Friday, 28 May 2010

Caller ID in SIP and Asterisk - Part 2

Caller ID, ANI, PAI, RPI, Privacy - what Asterisk does

We're moving!

Blogspot has been a great way to start blogging, but it has limitations. We've just completed a brand new annex to the smartvox web site called the Smartvox Knowledgebase - it is a combined blog plus a complete archive of all the blogs and VoIP articles I've written in the last few years. Please visit the new Smartvox Knowledgebase at:
http://kb.smartvox.co.uk/.

To read the latest revision of this article on Caller ID in SIP and Asterisk at the new site, follow this link:
http://kb.smartvox.co.uk/asterisk/how-it-works/caller-id-in-sip-and-asterisk-part-2

I didn't plan on writing a "Part 2" to this article, but since nobody has posted any answers to my questions in Part 1, I had no option other than to test it for myself. In some ways, the answers are quite simple, but there are some subtle details that are not at all intuitive.

P-Asserted-Identity
First, what does Asterisk do when it receives a P-Asserted-Identity header. The answer is an unqualified nothing! As far as I could ascertain, it ignores it totally no matter what settings you use for "trustrpid" or "sendrpid". It does not copy it from an inbound call leg to an outbound call leg for a bridged SIP-to-SIP call.

Remote-Party-ID
Next, what about the Remote-Party-ID header? Well, if you have set "sendrpid=yes" in the settings for the destination peer in sip.conf then Asterisk will always add an RPI header. Here is a typical example:

Remote-Party-ID: "Johns Linksys" <sip:1001@192.168.1.15>;privacy=off;screen=no

The name "Johns Linksys" and the number, 1001, were taken from the From header of the inbound call leg. The IP address 192.168.1.15 is the IP of the Asterisk server, but can be over-ridden using the "fromdomain" parameter in the definition of the destination peer in sip.conf.
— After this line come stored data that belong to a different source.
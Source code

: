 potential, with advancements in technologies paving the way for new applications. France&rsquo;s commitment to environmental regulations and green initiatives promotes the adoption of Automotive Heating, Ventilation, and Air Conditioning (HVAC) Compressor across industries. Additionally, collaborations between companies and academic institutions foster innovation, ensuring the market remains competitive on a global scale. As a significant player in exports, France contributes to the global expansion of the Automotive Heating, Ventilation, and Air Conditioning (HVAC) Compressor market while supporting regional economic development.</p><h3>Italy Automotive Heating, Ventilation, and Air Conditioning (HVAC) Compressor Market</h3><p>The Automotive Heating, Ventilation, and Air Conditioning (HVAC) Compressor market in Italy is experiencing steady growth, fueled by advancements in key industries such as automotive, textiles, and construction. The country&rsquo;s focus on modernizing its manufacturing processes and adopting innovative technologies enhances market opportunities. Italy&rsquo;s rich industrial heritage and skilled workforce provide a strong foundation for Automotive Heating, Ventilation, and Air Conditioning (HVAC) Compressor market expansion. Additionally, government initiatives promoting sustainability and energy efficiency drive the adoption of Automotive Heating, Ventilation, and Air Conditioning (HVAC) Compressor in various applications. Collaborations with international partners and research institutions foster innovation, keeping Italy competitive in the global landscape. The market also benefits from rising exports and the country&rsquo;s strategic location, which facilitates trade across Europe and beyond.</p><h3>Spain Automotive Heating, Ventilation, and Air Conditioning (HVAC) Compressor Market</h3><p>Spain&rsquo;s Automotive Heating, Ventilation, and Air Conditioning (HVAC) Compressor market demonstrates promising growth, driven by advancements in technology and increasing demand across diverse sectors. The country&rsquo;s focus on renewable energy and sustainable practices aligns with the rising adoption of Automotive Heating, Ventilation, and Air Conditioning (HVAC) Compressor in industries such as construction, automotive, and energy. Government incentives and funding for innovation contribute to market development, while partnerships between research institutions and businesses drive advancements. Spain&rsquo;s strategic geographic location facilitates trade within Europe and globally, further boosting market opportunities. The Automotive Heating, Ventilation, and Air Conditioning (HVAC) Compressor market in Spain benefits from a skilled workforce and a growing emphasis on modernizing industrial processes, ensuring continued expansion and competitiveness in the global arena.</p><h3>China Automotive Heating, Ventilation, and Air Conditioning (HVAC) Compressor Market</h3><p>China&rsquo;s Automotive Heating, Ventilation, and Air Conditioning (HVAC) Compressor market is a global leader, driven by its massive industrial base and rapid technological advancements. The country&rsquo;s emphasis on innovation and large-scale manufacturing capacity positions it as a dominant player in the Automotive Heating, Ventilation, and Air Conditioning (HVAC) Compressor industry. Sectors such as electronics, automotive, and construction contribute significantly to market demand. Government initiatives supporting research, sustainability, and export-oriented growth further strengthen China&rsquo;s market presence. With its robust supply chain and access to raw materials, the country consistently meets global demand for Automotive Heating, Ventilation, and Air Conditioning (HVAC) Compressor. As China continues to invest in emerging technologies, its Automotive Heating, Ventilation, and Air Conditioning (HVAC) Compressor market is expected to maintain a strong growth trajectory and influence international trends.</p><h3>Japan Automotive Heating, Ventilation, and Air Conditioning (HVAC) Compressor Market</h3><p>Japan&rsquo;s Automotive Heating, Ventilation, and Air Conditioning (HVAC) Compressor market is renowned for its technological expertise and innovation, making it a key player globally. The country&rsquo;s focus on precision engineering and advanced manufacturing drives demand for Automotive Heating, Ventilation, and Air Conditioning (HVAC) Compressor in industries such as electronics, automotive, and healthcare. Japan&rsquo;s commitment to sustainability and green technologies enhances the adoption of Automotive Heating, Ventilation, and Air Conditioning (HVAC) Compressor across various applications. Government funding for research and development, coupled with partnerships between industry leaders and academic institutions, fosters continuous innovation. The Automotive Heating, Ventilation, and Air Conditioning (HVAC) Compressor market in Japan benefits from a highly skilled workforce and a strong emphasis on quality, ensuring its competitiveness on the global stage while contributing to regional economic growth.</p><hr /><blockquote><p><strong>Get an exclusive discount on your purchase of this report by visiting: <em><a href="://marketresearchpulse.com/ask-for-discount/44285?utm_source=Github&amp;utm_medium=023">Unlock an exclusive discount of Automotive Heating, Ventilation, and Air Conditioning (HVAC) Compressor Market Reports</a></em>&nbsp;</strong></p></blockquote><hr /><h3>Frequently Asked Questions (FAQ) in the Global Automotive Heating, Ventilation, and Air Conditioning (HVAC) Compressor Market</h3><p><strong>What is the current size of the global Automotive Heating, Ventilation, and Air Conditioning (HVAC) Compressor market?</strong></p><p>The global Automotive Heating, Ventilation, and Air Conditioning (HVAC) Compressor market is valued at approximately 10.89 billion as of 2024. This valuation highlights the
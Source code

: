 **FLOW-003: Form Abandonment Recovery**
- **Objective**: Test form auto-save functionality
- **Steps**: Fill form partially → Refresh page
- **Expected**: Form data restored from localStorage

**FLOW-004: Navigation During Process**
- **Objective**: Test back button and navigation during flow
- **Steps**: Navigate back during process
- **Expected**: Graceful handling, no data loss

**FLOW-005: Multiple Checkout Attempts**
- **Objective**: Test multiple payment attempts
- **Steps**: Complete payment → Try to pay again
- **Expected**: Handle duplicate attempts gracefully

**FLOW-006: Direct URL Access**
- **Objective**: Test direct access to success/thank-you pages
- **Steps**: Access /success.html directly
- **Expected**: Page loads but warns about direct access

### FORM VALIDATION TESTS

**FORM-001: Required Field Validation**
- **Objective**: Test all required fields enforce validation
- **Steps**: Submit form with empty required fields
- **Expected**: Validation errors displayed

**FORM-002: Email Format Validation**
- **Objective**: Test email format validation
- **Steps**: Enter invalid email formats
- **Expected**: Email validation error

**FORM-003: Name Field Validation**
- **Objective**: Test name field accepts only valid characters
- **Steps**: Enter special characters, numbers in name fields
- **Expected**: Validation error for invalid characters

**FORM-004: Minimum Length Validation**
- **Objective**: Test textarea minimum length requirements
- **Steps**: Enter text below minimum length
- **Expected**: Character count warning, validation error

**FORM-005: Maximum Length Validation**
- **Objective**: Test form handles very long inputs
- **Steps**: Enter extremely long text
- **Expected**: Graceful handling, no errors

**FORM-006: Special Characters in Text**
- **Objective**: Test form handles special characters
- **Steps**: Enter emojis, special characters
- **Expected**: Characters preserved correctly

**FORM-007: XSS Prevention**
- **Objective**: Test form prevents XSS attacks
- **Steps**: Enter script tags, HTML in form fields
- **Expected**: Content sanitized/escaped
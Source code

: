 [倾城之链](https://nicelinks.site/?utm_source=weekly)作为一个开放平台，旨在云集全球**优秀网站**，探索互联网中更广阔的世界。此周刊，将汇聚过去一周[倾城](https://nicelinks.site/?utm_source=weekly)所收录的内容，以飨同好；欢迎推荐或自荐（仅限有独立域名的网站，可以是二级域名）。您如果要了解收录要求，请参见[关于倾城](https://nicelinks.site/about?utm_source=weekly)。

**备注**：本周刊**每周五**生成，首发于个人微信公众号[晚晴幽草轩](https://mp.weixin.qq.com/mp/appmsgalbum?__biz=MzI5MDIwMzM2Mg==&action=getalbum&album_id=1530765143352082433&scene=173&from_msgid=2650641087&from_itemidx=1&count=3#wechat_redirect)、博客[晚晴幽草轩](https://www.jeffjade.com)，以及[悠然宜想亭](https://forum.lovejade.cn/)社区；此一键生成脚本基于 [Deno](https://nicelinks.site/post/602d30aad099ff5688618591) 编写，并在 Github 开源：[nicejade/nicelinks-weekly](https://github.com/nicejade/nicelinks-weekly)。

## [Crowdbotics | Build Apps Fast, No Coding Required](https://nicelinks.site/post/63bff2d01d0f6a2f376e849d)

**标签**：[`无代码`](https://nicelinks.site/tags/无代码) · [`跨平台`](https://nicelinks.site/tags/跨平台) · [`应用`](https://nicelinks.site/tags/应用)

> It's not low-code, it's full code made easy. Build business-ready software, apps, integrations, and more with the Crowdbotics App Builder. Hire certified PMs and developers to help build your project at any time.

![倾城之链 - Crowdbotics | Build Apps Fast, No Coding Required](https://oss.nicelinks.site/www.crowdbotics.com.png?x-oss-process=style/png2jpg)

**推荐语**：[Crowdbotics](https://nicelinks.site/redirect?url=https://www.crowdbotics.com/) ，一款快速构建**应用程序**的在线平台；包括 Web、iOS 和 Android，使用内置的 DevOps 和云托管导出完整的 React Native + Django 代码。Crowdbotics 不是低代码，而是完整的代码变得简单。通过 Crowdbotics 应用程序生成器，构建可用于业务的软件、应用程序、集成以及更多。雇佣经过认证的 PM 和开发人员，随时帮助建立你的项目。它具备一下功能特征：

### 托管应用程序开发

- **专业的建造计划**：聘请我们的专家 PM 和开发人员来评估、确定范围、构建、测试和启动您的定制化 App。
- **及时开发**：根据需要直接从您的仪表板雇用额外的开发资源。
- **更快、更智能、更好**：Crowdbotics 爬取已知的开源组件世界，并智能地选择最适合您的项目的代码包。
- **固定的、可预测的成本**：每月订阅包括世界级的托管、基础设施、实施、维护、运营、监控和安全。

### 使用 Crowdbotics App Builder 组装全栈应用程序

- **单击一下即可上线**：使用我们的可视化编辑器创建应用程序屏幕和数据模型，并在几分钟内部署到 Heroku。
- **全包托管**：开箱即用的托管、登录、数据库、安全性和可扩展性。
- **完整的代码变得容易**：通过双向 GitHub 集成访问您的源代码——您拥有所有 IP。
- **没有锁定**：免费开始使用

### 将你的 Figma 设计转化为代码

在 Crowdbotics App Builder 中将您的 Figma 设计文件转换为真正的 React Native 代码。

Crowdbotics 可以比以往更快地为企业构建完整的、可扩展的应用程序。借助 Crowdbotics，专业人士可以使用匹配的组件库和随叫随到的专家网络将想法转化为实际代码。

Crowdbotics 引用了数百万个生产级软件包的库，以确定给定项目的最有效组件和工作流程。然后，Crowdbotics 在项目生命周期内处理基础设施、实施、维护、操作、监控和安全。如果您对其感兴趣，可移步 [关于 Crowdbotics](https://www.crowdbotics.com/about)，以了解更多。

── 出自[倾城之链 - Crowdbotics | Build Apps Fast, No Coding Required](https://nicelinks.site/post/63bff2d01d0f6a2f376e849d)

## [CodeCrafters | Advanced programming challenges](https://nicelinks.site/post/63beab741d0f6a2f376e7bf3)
If you set "trustrpid=yes" in the definition of the source peer in sip.conf, then Asterisk will use the number from the RPI header in the request it received on the inbound call leg.

Privacy
Asterisk respects the privacy setting in the RPI header it receives (if there is an RPI header in the request) irrespective of any setting for "trustrpid". However, I have not found a way to tell Asterisk to change the privacy setting for a call it is bridging. Asterisk ignores the PAI Privacy header if the inbound call leg includes one.